Finished Fil Mjolk Dairy Culture
Make your own fresh farmer
type cultured cheese with
Fil Dairy Starter
Fil Mjölk is a mesophilic culture, which means it cultures at room temperature. To make a batch of homemade yogurt, the Fil starter is simply added to milk, stirred, and then allowed to culture on the counter for the recommended time frame. Use a small amount of the current batch of homemade yogurt to make the next batch and so on.
- Glass jar with lid
- Whole milk (organic recommended), results will not be the same if skim or 2% milk is used.
- Amount of old Fil Mjölk culture
- Heating mat to maintain the correct temperature
1. Stir one tablespoon of yogurt from your initial starter batch into one cup of milk. You can make larger batches of yogurt by adhering to the same ratio of 1 tablespoon of yogurt to 1 cup of milk (e.g. adding four tablespoons yogurt to a quart of milk will yield a quart of yogurt) making up to one half gallon per container.
2. Cover the jar with a towel or coffee filter and secure the cover with a rubber band. Do not put a lid on the jar, as the starter needs to breathe to culture properly.
3. Let the mixture culture undisturbed at 70-77F degrees for 12-18 hours. It is important to pick a location that is naturally warm (e.g. the kitchen) and out of drafts (see above for ideas for keeping the yogurt in the proper temperature range).
4. Once the yogurt is ‘set’ (when the jar is tipped, the yogurt should not run up the side of the jar and should move away from the side of the jar as a single mass), tighten jar lid and place the yogurt in the refrigerator to halt the culturing process.
5. When it’s time to make a new batch, place one tablespoon of yogurt from the previous batch in a cup of new milk and start again. Larger batches can be made (up to a half gallon per container) by maintaining the same yogurt-to-milk ratio. Yogurt from each batch can be used to make the next batch. Yogurt from batch A is used to make batch B, yogurt from batch B is used to make batch C and so on. To perpetuate the culture, be sure to make a new batch of yogurt at least once every seven to ten days. Waiting longer than one week between culturing, can weaken the culture and may introduce unwanted bacteria or yeast.
1. Whole milk or cream makes the thickest yogurt. Yogurt made with low fat milk is likely to be thin.
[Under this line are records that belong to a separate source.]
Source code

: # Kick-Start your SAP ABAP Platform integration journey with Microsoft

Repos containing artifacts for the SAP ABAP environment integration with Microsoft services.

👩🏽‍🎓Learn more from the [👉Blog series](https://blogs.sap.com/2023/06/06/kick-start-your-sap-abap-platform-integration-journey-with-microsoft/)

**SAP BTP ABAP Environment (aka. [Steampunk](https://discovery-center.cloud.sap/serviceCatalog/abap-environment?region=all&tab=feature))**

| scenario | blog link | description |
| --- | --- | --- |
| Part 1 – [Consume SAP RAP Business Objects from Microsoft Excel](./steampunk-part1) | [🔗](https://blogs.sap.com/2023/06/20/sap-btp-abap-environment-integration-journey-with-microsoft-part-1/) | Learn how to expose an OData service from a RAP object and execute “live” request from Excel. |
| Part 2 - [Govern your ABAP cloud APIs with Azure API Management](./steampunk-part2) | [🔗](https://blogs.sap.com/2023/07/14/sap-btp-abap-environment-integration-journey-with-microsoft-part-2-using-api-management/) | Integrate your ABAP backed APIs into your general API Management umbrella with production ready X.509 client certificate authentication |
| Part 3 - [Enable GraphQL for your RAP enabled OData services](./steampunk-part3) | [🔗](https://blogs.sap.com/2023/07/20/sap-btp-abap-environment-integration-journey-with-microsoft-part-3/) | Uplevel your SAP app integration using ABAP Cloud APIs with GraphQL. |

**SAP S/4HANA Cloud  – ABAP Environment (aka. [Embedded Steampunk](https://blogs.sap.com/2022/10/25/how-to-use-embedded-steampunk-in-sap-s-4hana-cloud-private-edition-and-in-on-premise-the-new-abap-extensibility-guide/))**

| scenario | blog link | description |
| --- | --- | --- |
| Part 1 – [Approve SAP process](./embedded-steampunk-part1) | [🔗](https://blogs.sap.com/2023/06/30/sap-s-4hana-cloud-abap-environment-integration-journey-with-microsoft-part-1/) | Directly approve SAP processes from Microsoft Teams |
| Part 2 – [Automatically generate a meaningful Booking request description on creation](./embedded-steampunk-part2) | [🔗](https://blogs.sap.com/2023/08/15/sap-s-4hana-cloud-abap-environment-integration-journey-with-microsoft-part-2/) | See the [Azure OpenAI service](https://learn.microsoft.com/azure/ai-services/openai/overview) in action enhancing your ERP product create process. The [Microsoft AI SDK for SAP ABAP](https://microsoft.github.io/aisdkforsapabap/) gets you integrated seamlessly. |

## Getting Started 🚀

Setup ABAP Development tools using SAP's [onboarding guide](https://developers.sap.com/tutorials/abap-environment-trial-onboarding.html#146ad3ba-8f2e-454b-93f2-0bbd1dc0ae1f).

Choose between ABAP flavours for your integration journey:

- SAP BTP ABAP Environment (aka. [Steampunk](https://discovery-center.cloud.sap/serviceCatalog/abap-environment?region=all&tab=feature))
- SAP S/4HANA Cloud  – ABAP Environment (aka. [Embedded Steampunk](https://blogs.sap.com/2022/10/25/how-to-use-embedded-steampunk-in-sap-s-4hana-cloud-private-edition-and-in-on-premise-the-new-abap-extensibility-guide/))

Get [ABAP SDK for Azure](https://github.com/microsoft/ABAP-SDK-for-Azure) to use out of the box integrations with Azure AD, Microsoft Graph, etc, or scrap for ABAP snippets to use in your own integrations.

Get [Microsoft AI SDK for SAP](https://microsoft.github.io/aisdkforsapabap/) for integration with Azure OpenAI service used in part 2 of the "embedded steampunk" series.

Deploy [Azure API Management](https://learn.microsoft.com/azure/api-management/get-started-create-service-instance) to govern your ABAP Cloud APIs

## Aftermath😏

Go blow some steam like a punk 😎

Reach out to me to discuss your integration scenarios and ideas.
If a very thick yogurt is desired, fully cultured yogurt may be strained through cheesecloth or a tea towel and the resulting whey discarded or used in recipes.
2. Temperature is very important to successful yogurt making. Drafts from windows, air conditioners, etc. can affect the temperature where the culture is sitting. Warm parts of the house are generally best (e.g. the kitchen). If your house tends to be cooler than 70F degrees (consider if the temperature drops at night) then choose a spot that stays warmer. Warm spots often include on top of the refrigerator, a piece of electronic equipment (i.e. television, cable box, etc.), next to a computer, on a high shelf, or inside a dehydrator. Verify that the chosen culturing location is maintaining the proper temperature. Temperatures that are too low or two high, can damage the culture.
3. In cooler environments, the yogurt will likely take the entire time period (18/48 hours) to culture. Occasionally it will take bit longer. It’s okay to leave the yogurt to culture a little longer when necessary. Simply keep an eye on it and transfer it to the refrigerator as soon as it “sets” to stop the culturing process.
4. Be cautious of overly warm environment. Temperatures above 78F degrees may cause the yogurt culture to die. Fil Mjölk needs time to culture correctly and higher temperatures will speed the process to quickly. If the yogurt mixture separates into curds (solid mass on top) and whey (clear liquid underneath), this may be a sign that the culture was too warm or that culturing time was to long.
Culturing the yogurt to fast may not give the desired results and culturing to slow/to low of temperature may allow unwanted pathogens to enter into the culture and destroy the beneficial ones.
5. Cultured Fil will have a fuzzy layer over the top and this is normal part of the culturing process. See photo.